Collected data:
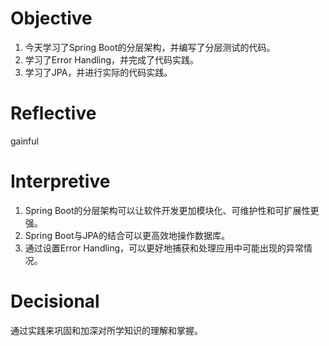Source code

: # Objective
1. 今天学习了Spring Boot的分层架构，并编写了分层测试的代码。
2. 学习了Error Handling，并完成了代码实践。
2. 学习了JPA，并进行实际的代码实践。
# Reflective
gainful
# Interpretive
1. Spring Boot的分层架构可以让软件开发更加模块化、可维护性和可扩展性更强。
2. Spring Boot与JPA的结合可以更高效地操作数据库。
3. 通过设置Error Handling，可以更好地捕获和处理应用中可能出现的异常情况。
# Decisional
通过实践来巩固和加深对所学知识的理解和掌握。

Assignment
Scan the data for the string "Handling" and copy each line in which it occurs.

Solution for this task
2. 学习了Error Handling，并完成了代码实践。
3. 通过设置Error Handling，可以更好地捕获和处理应用中可能出现的异常情况。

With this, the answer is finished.